You can familiarise yourself with Darren’s Thankful Villages project here.

The fourth village in the second volume of songs from his Thankful Villages project is Chantry, Somerset. Caught by the River shared the video for the songhere.
Darren explains in his own words:
A Thankful Village is a settlement where every soldier returned alive from World War 1. The term was coined by Arthur Mee in his ‘King’s England’ series of guides. Current data suggests there are 54 in England and Wales. In this project I intend to visit every Thankful Village and create some visual and audio artwork in situ. It is not necessarily important that the work is finished in the village but it is important that the inspiration comes directly from recording and writing within the location.

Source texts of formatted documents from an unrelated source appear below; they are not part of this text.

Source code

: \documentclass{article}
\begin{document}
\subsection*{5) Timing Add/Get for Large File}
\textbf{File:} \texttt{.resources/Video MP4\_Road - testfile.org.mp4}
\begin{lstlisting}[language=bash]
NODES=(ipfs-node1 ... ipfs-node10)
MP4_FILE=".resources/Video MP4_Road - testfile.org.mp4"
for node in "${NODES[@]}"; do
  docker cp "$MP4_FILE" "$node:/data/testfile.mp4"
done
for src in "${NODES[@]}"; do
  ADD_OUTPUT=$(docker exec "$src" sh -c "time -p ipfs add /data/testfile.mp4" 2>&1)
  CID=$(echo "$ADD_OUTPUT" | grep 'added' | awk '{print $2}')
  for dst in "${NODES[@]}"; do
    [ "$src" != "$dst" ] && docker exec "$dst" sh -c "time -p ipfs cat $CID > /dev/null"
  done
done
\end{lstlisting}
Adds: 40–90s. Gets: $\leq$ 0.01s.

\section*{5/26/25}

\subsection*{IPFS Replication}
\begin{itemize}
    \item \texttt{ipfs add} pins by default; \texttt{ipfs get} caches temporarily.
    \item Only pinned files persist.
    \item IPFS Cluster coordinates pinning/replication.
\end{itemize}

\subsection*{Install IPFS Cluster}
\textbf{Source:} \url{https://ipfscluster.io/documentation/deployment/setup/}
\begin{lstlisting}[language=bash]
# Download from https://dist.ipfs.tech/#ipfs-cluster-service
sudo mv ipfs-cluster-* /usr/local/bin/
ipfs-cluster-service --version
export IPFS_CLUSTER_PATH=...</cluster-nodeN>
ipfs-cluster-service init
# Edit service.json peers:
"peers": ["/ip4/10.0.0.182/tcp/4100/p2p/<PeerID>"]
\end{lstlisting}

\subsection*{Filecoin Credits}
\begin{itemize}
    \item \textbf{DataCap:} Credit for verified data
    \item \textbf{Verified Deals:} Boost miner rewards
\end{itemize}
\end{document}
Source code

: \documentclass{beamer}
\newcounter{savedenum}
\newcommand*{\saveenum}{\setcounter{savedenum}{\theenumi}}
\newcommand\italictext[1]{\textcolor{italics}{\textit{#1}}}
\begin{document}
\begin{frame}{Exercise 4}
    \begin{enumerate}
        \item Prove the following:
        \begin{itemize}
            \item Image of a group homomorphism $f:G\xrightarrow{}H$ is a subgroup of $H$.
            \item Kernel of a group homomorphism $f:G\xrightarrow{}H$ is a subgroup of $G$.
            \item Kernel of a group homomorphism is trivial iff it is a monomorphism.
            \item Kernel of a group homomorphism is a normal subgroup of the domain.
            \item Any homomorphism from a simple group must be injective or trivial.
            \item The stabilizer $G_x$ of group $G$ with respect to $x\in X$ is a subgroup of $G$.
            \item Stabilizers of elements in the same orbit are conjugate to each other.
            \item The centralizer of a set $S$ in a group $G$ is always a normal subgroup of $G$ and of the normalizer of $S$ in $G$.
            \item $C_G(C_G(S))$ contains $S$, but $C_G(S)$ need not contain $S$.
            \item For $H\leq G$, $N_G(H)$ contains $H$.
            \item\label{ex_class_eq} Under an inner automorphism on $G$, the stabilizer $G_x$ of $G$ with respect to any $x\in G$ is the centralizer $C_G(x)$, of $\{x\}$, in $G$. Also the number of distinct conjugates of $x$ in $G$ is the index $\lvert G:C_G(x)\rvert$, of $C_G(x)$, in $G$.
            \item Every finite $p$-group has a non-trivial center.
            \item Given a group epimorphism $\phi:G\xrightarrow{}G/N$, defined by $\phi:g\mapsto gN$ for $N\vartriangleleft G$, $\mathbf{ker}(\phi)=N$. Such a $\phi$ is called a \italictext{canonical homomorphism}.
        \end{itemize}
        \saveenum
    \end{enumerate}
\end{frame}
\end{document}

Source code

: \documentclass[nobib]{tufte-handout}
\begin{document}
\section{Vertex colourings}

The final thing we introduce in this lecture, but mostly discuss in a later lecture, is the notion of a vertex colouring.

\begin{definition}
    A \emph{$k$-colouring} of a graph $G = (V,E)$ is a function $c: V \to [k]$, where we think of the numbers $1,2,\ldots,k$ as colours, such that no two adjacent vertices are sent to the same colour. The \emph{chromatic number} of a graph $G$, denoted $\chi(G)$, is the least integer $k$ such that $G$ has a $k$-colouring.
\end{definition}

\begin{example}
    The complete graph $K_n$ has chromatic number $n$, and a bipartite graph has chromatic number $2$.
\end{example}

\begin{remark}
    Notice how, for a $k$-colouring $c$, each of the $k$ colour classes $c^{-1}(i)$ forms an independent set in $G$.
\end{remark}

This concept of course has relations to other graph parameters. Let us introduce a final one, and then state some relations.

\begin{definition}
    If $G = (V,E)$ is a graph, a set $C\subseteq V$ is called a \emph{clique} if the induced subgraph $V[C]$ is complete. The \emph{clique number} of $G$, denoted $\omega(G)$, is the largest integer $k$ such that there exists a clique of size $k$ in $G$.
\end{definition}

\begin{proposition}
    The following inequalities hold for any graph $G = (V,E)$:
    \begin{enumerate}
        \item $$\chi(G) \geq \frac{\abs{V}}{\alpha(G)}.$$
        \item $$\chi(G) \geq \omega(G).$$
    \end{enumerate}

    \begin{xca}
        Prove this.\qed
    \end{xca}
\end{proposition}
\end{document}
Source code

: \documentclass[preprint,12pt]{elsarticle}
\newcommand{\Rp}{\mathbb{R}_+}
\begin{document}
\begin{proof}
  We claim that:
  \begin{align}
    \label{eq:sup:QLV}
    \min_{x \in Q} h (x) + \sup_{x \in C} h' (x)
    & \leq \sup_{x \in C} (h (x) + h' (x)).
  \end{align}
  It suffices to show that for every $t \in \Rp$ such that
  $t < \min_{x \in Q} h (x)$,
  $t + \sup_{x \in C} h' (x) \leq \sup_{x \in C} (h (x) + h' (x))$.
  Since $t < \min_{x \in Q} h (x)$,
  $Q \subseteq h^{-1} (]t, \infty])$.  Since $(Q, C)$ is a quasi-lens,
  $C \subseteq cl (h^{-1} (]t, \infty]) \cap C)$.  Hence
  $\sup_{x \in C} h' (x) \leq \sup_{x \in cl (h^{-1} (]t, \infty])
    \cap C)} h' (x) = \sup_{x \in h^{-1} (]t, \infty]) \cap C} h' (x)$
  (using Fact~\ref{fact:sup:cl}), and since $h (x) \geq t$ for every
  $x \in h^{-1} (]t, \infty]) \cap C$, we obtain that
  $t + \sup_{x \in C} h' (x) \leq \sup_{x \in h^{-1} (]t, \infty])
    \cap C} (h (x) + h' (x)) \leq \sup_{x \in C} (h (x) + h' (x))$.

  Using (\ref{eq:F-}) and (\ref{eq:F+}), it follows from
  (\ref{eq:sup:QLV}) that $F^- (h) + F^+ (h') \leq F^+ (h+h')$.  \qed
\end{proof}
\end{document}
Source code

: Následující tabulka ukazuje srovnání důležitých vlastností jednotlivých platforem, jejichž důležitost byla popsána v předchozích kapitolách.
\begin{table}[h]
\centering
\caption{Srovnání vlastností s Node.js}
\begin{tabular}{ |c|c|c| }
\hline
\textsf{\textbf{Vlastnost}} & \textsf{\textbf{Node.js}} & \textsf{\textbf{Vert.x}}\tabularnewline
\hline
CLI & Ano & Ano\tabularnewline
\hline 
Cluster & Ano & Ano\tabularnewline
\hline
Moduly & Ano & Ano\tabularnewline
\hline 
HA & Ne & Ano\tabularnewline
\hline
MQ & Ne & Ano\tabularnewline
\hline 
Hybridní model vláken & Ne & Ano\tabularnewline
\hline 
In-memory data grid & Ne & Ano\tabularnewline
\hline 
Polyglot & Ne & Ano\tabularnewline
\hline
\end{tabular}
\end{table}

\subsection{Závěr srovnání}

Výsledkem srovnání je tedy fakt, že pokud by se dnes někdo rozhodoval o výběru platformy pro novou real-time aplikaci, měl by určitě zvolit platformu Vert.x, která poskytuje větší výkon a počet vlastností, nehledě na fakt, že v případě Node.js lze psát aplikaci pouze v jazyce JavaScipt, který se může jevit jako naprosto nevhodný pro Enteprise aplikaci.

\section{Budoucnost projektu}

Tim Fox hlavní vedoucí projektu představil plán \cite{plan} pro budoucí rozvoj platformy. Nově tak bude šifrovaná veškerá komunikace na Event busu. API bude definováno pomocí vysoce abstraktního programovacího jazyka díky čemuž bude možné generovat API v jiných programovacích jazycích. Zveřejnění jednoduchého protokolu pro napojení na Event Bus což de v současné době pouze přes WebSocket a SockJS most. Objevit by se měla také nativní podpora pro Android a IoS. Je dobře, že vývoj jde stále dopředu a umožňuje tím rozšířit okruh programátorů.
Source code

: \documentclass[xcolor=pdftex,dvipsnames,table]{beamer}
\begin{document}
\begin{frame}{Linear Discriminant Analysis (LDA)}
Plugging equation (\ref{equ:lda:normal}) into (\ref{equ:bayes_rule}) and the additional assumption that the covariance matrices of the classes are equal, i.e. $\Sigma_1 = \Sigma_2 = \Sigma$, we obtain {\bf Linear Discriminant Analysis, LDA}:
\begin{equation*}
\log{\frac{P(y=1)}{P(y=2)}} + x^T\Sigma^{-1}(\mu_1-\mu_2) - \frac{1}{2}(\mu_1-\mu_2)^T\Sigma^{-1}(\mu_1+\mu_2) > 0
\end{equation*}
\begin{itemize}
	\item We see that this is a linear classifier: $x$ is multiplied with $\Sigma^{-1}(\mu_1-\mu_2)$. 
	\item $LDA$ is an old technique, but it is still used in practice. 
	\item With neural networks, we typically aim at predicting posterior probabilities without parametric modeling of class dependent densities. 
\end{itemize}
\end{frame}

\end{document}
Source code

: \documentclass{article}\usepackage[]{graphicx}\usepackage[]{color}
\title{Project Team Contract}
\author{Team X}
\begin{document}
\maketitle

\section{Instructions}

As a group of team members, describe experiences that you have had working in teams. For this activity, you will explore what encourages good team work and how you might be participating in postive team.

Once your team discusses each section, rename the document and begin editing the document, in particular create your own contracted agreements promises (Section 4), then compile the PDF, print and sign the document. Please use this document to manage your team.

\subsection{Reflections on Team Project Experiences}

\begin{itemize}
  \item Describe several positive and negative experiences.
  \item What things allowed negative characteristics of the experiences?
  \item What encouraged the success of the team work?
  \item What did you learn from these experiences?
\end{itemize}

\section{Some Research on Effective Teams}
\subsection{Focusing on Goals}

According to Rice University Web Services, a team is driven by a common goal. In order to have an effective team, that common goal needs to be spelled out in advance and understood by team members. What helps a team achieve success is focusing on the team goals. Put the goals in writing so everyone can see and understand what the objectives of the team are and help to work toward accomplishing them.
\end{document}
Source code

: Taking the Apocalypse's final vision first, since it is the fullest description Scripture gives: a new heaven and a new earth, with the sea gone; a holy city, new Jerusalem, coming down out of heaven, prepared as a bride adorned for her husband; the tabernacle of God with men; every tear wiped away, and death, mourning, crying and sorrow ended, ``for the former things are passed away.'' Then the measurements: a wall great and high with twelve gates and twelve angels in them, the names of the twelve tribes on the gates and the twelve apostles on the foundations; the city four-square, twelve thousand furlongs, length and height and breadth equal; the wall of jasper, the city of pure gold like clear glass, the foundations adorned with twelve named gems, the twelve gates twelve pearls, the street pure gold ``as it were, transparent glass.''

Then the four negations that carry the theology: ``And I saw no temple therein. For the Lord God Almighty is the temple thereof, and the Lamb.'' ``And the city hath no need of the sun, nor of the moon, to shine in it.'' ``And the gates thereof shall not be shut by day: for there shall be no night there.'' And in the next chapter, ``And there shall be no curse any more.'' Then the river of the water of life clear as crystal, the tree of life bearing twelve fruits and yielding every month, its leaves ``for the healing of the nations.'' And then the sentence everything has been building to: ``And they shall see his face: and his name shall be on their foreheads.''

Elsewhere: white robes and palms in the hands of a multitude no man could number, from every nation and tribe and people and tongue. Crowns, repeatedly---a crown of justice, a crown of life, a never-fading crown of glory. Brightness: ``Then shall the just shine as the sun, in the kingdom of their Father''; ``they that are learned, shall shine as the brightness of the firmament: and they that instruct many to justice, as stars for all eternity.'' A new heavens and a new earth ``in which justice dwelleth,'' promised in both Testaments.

Back to solo travelling for my visit to Chantry. Ok, just one last church. It is Easter after all. Sometimes the songs are reflections of the villages. Other times the villages reflect my own troubles back at me. In Chantry I was glad to find the church open so just sat down and sung this into my iphone. I wrote the lyrics in the visitor book.
They have made an effigy of the crucified Christ from pieces of B&Q battening, and used barbed wire as his crown of thorns. In fact, I do not immediately recognise it as Christ at all. The church itself is as intricately carved and crafted as I have now come to expect Somerset churches to be.
Sometimes I look into the villages, and sometimes they stare hard back at me. Sometimes I just look hard at myself. Sometimes I could be anywhere. The journeys are long and lonely and I am prone to introspection. I am selfish; I probably let you down Chantry.
I shrank into myself.
This is a song about turning back time, but you can’t. Then you try and persuade people to make everything like before, but it’s impossible.
An ongoing and hugely ambitious folk project, Thankful Villages is only partially concerned with the war itself, moreover it is a celebration of British rural life. Darren pulls together first person interviews, folk tales and songs, field recordings and his own personal experiences to create a vast patchwork depicting community, history and legend.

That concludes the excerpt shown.